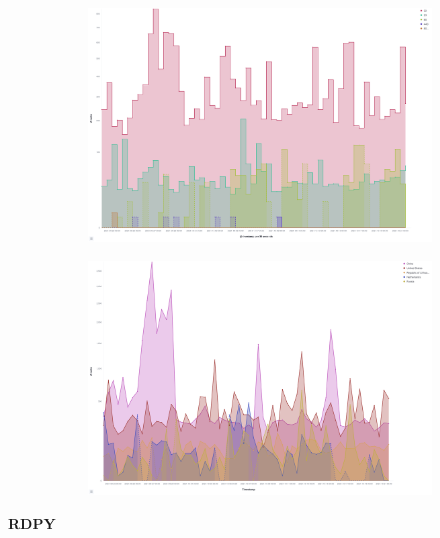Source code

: \begin{figure}
    \centering

    \begin{subfigure}[b]{0.49\textwidth}
        \centering
        \includegraphics[width=\textwidth]{figures/tpot-cowire-attacks.png}
        \caption{}
        \label{fig:tpot-honeytrap-attacks}
    \end{subfigure}
    \hfill
    \begin{subfigure}[b]{0.49\textwidth}
        \centering
        \includegraphics[width=\textwidth]{figures/tpot-cowire-country.png}
        \caption{}
        \label{fig:tpot-honeytrap-country}
    \end{subfigure}
    \caption[]{}
    \label{fig:honeytrap-results}
\end{figure}

\textbf{RDPY}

+ + + + +

■ What the task asks: With the images left out, set down each record exactly as it appears.

■ Completed task:
Source code

: \begin{figure}
    \centering

    \begin{subfigure}[b]{0.49\textwidth}
        \centering
        \includegraphics[width=\textwidth]{figures/tpot-cowire-attacks.png}
        \caption{}
        \label{fig:tpot-honeytrap-attacks}
    \end{subfigure}
    \hfill
    \begin{subfigure}[b]{0.49\textwidth}
        \centering
        \includegraphics[width=\textwidth]{figures/tpot-cowire-country.png}
        \caption{}
        \label{fig:tpot-honeytrap-country}
    \end{subfigure}
    \caption[]{}
    \label{fig:honeytrap-results}
\end{figure}

\textbf{RDPY}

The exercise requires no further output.